• Task description: Check each line of the data below for the string "actually", then report how many lines have it and nothing else.

• Records to use:
╭──

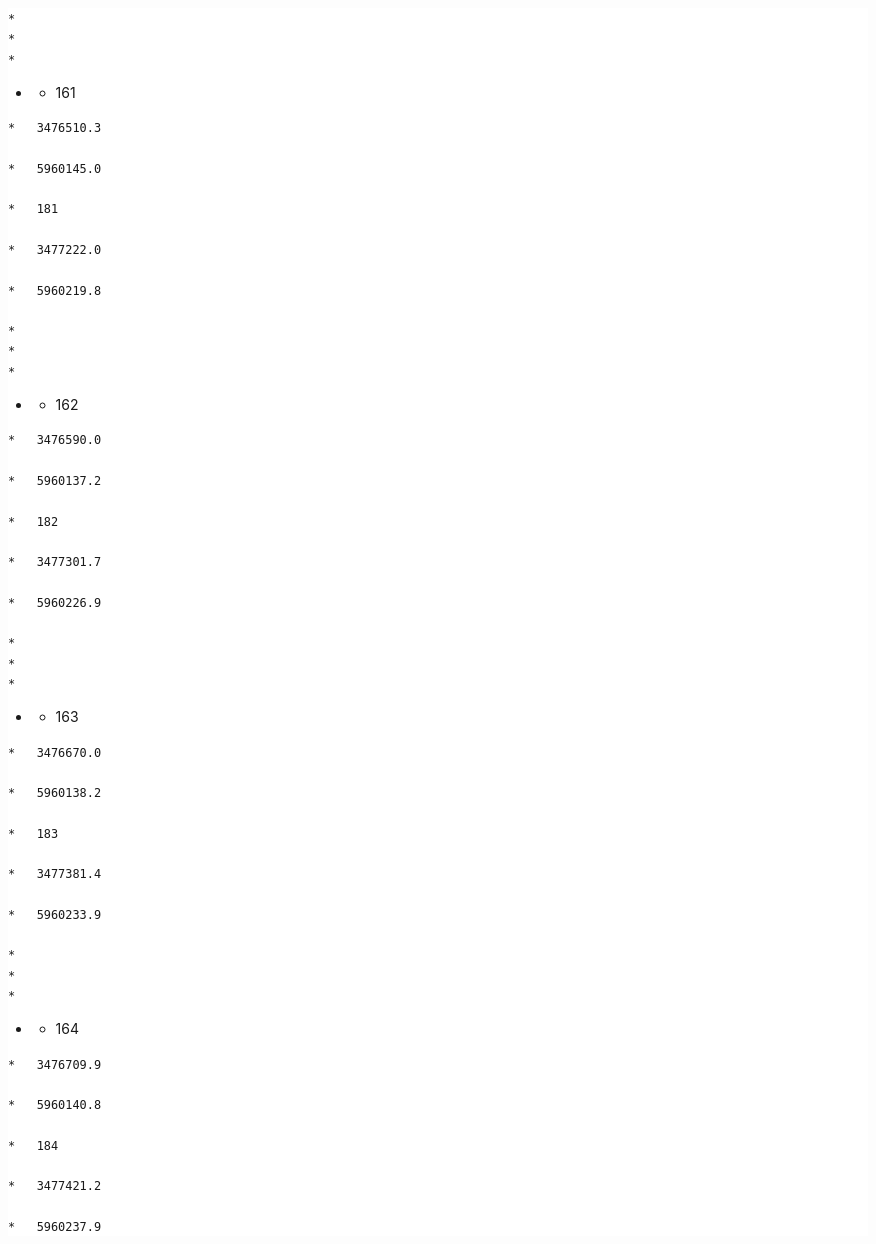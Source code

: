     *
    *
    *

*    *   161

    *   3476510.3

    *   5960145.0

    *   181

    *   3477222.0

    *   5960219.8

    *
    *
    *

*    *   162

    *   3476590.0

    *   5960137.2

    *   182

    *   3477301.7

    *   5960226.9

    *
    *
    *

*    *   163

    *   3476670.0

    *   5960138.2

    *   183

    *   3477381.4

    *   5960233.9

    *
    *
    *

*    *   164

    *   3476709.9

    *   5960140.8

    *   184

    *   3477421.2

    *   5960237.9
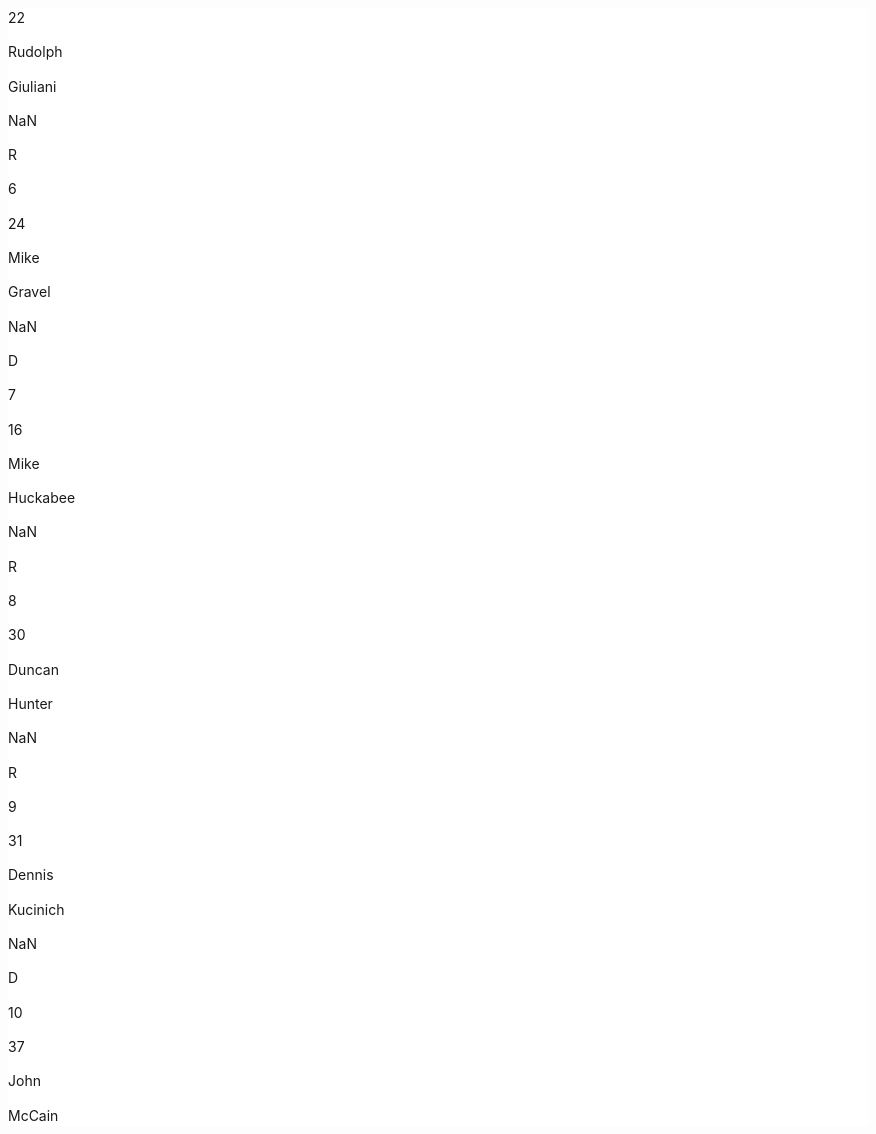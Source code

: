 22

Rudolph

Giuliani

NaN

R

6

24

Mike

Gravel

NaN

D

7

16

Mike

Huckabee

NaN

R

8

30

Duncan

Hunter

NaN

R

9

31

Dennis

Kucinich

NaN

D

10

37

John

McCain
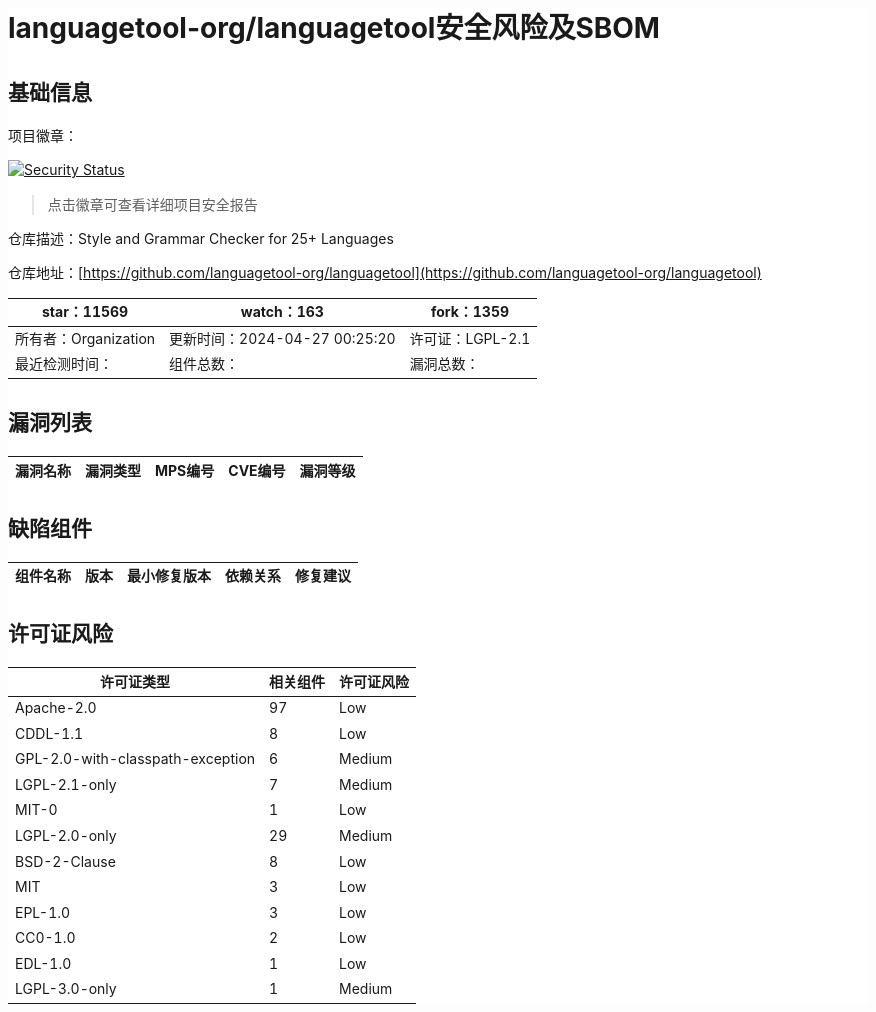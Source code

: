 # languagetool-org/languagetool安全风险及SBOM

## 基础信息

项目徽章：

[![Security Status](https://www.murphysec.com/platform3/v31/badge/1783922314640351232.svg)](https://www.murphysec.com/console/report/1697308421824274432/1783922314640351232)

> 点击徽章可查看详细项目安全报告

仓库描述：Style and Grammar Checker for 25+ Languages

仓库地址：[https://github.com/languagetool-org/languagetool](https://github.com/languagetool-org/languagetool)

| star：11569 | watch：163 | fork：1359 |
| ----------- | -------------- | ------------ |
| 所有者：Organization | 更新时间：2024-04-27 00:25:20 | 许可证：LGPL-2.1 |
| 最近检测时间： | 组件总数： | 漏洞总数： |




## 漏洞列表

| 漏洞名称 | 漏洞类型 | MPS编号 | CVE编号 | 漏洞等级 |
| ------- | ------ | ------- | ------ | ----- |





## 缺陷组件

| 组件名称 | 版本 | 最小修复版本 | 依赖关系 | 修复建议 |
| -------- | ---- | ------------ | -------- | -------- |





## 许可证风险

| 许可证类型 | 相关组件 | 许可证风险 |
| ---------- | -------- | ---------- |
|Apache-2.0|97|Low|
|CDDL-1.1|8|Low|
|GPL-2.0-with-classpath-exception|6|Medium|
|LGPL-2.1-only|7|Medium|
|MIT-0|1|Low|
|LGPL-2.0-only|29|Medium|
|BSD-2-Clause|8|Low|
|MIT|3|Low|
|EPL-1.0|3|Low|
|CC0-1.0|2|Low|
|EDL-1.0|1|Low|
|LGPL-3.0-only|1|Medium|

╰──
╭──

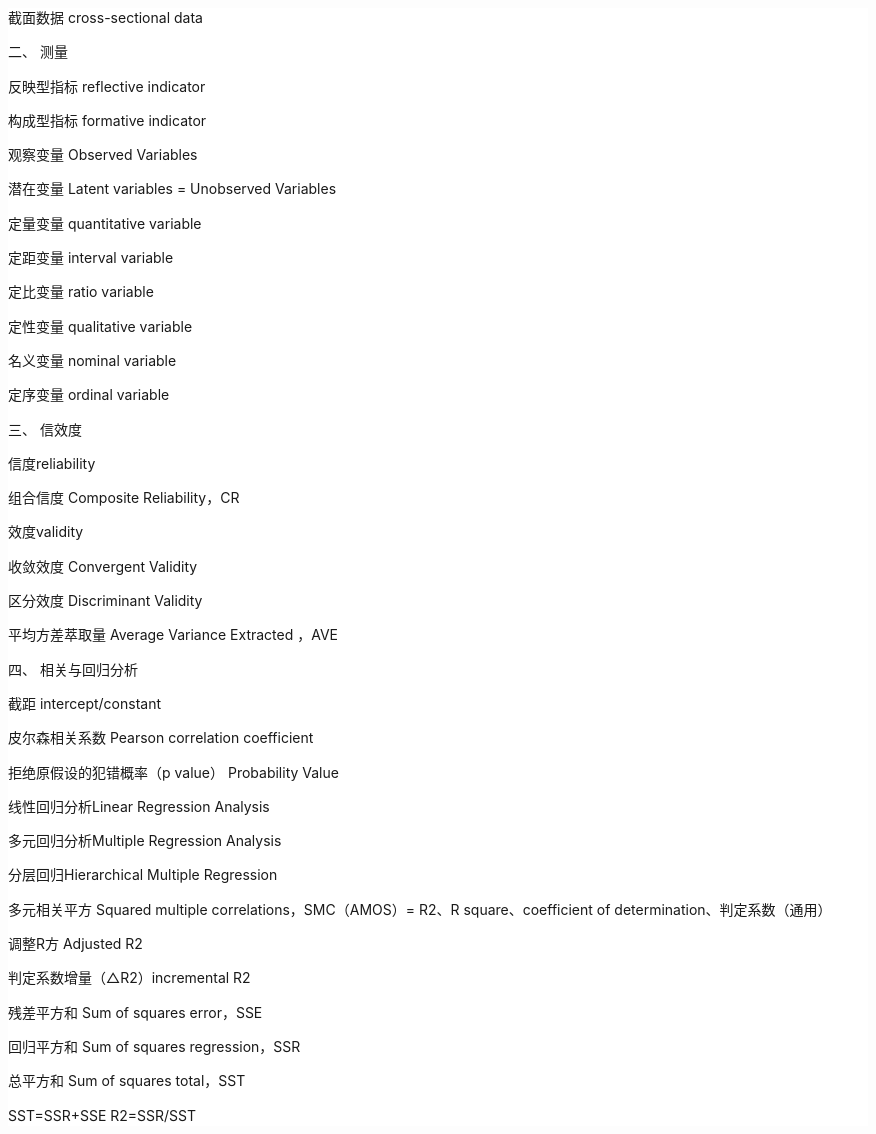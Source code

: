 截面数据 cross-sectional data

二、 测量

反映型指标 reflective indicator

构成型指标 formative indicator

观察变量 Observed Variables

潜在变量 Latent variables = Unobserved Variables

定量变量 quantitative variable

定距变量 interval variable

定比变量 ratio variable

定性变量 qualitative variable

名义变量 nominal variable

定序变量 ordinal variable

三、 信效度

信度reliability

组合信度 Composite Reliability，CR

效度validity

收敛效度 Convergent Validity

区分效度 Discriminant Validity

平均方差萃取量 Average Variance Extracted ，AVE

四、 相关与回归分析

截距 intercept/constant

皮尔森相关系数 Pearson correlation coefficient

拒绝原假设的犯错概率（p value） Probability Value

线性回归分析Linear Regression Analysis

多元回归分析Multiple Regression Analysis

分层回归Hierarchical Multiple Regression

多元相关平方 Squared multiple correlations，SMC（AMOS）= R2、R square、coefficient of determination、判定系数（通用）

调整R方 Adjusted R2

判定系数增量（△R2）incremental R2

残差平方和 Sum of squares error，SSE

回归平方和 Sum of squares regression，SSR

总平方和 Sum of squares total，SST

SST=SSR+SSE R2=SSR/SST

╰──
╭──

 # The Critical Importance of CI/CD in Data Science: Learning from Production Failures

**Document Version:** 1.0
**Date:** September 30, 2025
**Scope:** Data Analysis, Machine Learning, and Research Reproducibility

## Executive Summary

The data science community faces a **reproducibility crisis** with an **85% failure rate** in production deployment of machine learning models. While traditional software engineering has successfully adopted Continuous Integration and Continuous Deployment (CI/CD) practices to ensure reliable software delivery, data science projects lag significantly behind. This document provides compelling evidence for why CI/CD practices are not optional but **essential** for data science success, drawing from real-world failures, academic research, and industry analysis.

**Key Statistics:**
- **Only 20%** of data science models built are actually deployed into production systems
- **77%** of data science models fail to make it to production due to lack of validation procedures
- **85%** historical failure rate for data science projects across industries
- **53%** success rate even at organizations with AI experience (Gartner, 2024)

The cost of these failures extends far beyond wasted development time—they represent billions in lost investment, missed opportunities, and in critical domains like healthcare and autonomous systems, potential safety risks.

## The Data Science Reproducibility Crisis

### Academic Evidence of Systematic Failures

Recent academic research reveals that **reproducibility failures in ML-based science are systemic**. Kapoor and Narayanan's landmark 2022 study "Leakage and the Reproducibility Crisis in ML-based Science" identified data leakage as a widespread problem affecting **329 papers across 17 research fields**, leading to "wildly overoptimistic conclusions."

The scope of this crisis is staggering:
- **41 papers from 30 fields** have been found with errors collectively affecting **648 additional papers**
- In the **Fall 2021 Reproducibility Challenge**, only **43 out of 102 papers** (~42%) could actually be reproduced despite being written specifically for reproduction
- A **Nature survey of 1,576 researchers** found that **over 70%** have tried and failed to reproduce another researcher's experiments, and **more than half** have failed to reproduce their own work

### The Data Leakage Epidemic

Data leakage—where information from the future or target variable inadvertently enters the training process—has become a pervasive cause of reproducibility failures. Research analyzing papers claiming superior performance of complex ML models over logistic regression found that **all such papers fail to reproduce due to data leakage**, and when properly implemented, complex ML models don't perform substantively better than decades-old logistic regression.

╰──

• Task result: 2